● **RECORDS SHOWN**

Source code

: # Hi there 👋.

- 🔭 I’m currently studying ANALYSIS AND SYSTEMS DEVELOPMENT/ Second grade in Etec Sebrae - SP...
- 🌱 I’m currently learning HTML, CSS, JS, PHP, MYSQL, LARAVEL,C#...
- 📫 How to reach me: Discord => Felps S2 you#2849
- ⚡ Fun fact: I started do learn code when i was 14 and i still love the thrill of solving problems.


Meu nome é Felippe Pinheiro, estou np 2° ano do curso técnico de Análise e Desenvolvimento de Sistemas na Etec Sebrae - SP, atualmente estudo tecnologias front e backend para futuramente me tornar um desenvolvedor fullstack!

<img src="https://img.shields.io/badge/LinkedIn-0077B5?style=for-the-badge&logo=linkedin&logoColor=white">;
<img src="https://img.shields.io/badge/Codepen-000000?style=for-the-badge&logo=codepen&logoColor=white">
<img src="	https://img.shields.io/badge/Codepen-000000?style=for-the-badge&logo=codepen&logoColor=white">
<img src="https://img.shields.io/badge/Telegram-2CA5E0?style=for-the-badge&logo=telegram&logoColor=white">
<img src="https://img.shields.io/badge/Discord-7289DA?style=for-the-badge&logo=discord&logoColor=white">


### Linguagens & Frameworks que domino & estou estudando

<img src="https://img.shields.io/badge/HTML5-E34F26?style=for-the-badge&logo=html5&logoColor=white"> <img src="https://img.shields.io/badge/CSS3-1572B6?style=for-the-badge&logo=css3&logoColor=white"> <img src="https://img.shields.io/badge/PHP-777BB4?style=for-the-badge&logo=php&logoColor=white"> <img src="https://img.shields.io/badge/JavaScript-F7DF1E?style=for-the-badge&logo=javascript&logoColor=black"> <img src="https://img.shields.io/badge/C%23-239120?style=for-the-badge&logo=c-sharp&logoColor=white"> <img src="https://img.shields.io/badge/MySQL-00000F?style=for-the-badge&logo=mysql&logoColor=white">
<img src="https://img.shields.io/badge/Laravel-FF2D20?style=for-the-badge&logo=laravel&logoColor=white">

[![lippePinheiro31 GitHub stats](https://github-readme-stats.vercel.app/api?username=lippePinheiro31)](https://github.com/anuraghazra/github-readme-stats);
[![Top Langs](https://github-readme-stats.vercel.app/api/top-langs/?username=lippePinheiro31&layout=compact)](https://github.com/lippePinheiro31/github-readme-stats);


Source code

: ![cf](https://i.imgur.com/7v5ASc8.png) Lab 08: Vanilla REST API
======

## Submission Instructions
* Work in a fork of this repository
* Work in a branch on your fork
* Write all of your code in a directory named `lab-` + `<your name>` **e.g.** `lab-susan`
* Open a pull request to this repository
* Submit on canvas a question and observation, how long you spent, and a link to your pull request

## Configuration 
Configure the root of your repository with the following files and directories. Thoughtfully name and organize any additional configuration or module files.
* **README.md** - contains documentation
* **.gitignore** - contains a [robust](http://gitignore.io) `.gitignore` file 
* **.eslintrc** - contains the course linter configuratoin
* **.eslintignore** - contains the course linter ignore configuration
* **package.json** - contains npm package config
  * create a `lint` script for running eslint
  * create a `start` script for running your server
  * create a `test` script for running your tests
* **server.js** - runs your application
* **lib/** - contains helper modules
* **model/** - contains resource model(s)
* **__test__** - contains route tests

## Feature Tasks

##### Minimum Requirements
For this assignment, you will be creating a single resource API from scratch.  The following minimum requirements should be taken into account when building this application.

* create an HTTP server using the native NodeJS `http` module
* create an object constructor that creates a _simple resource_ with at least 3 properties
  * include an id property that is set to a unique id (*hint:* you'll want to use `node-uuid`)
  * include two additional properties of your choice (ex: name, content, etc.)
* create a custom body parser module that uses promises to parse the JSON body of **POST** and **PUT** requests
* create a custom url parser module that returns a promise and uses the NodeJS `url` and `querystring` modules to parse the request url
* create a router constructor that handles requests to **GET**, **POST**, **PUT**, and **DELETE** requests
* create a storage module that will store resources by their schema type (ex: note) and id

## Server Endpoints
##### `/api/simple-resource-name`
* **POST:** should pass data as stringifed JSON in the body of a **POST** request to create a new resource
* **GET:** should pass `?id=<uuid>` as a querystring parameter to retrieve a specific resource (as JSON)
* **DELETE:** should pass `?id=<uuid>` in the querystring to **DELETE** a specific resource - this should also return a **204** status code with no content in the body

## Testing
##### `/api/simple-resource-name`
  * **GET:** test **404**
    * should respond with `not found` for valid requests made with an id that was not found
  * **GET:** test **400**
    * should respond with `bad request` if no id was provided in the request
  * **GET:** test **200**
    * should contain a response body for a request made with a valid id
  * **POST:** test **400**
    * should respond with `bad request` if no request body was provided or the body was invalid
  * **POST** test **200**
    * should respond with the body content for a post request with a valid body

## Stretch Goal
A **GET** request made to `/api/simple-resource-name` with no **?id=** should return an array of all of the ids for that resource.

● **HOW TO COMPLETE THIS TASK**
Having found the line with "note) and id", please set it down along with every line after it through the end of the material above, exactly and with nothing added.

● **EXERCISE RESPONSE**
* create a storage module that will store resources by their schema type (ex: note) and id

## Server Endpoints
##### `/api/simple-resource-name`
* **POST:** should pass data as stringifed JSON in the body of a **POST** request to create a new resource
* **GET:** should pass `?id=<uuid>` as a querystring parameter to retrieve a specific resource (as JSON)
* **DELETE:** should pass `?id=<uuid>` in the querystring to **DELETE** a specific resource - this should also return a **204** status code with no content in the body

## Testing
##### `/api/simple-resource-name`
  * **GET:** test **404**
    * should respond with `not found` for valid requests made with an id that was not found
  * **GET:** test **400**
    * should respond with `bad request` if no id was provided in the request
  * **GET:** test **200**
    * should contain a response body for a request made with a valid id
  * **POST:** test **400**
    * should respond with `bad request` if no request body was provided or the body was invalid
  * **POST** test **200**
    * should respond with the body content for a post request with a valid body

## Stretch Goal
A **GET** request made to `/api/simple-resource-name` with no **?id=** should return an array of all of the ids for that resource.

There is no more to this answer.